Jason threw the grapnel—and everyone seemed to move at once, a confusion of ropes, net, red and yellow oilskins, a swinging power-block. Somehow the cod-end pursued a rope up towards me over the side—and it came to rest, rounded and swinging and full, in the middle of the A-frame, right above the hopper. “The jilson winch,” said Luke, from behind, in my right ear.

No one else spoke. They stared in silence—that meat-stare from the cave-mouth round the fire; except that this, I thought, as I tried to rub a little feeling back into my face, this is a fish-stare; and here and now it’s so cold it hurts, right through, and there’s no fire anywhere …

Robbie, without a word, took off his blue rubber gloves, laid them beside him on the deck, reached in under the big mesh bag and pulled a knot undone. Fish cascaded, out of sight, down into the hopper.

“Come on, Redmond!” yelled Luke, already several yards away. “To the fish-room!”
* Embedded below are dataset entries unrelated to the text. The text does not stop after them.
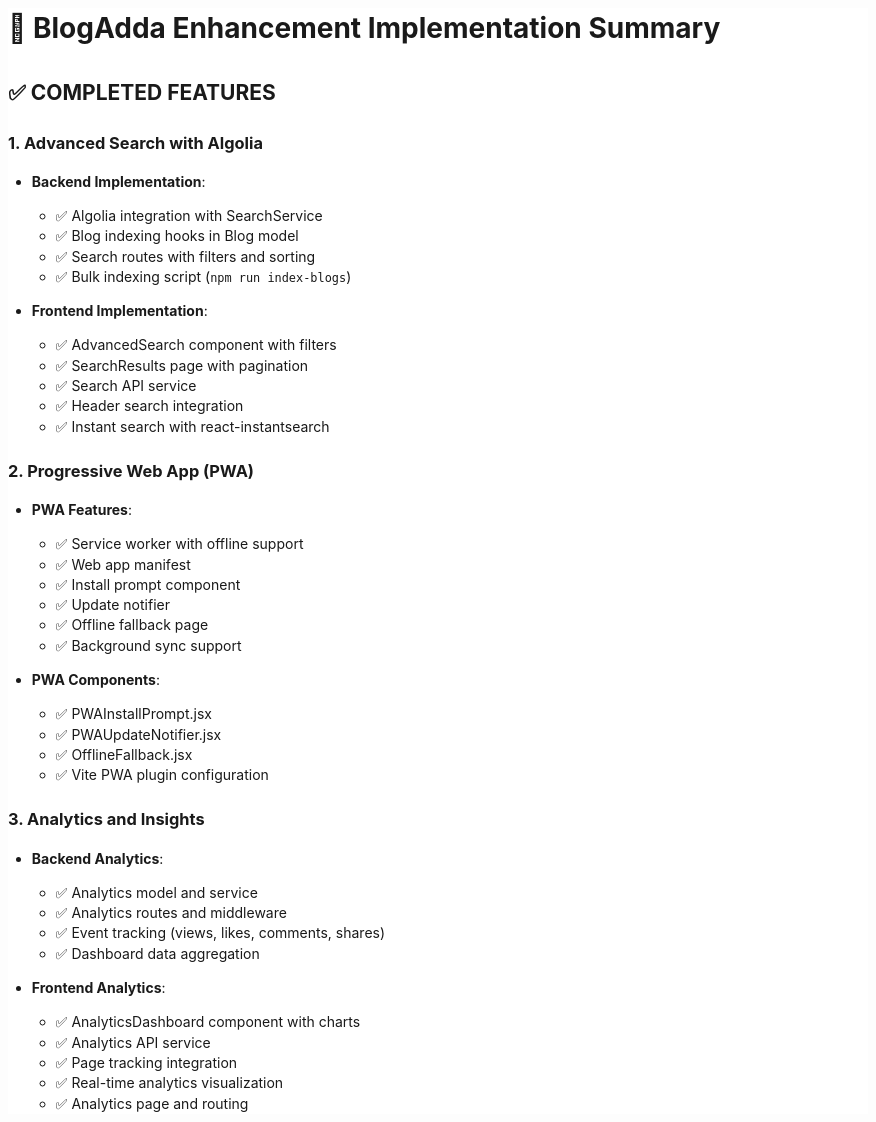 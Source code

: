 # 🎉 BlogAdda Enhancement Implementation Summary

## ✅ COMPLETED FEATURES

### 1. Advanced Search with Algolia

- **Backend Implementation**:

  - ✅ Algolia integration with SearchService
  - ✅ Blog indexing hooks in Blog model
  - ✅ Search routes with filters and sorting
  - ✅ Bulk indexing script (`npm run index-blogs`)

- **Frontend Implementation**:
  - ✅ AdvancedSearch component with filters
  - ✅ SearchResults page with pagination
  - ✅ Search API service
  - ✅ Header search integration
  - ✅ Instant search with react-instantsearch

### 2. Progressive Web App (PWA)

- **PWA Features**:

  - ✅ Service worker with offline support
  - ✅ Web app manifest
  - ✅ Install prompt component
  - ✅ Update notifier
  - ✅ Offline fallback page
  - ✅ Background sync support

- **PWA Components**:
  - ✅ PWAInstallPrompt.jsx
  - ✅ PWAUpdateNotifier.jsx
  - ✅ OfflineFallback.jsx
  - ✅ Vite PWA plugin configuration

### 3. Analytics and Insights

- **Backend Analytics**:

  - ✅ Analytics model and service
  - ✅ Analytics routes and middleware
  - ✅ Event tracking (views, likes, comments, shares)
  - ✅ Dashboard data aggregation

- **Frontend Analytics**:
  - ✅ AnalyticsDashboard component with charts
  - ✅ Analytics API service
  - ✅ Page tracking integration
  - ✅ Real-time analytics visualization
  - ✅ Analytics page and routing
I followed him at once without a thought, and I fetched up against the roped-back door to the bridge (stairs up) and the cabins (down). “Better take off your boots and jacket,” said Luke, with an expert shake and twist. “Carry them down with you.” Surprised that I no longer felt sick, that I seemed to be able to balance well enough to get where I wanted to go, within a couple of yards, or even less, and that, on the very small scale, the micro-scale, personally, life suddenly seemed to have a future back in its familiar place, I followed Luke down the companionway

“Did you see that business with the cod-end knot?” he said, over his shoulder, as we slid on the cardboard squares of discardable carpet, along the passage past the galley. “Did you see that?”

“Yes, I did. I’d no idea what happened, exactly… But yes, I did.”

“Good, because that’s
important.”
He dropped his jacket and sea-boots to the floor, and paused to pull down the levers on a white-painted bulkhead-door. “There are several types of cod-end knot. The boys here use a chain knot. Usually only one man in a crew ties it—I suppose it will have come about somehow” (he swung open the door) “that if there was a big shot once, whoever tied the knot that time always ties it from then on.”

“A big shot?”

“Aye,” said Luke, picking up his yellow boots and red jacket, stepping over the high steel sill in his blue socks. “Come on—you know. I don’t have to repeat
everything,
do I? A shot. To shoot the net. A big shot, a
really
successful catch.”

“Ah, yes, I’m sorry,” I said, pitching awkwardly over the shin-high steel plate, barking my shin. “Shit.”

“No. No shit,” said Luke, sitting down on a small bench to the immediate left, pulling on his boots, “if that time he tied thirteen loops, then from then on there must always be thirteen and so on …”

“Yes, of course. Great!” I sat down beside him and tried to get my own boots on—in short bursts, because it was obvious
that you must not lean forward, as the bare washed shiny dark wooden floorboards sloped down and away and your buttocks lifted clear off the tilt of bench… Wait. Here we go. Backwards. Lift a foot.
Pull.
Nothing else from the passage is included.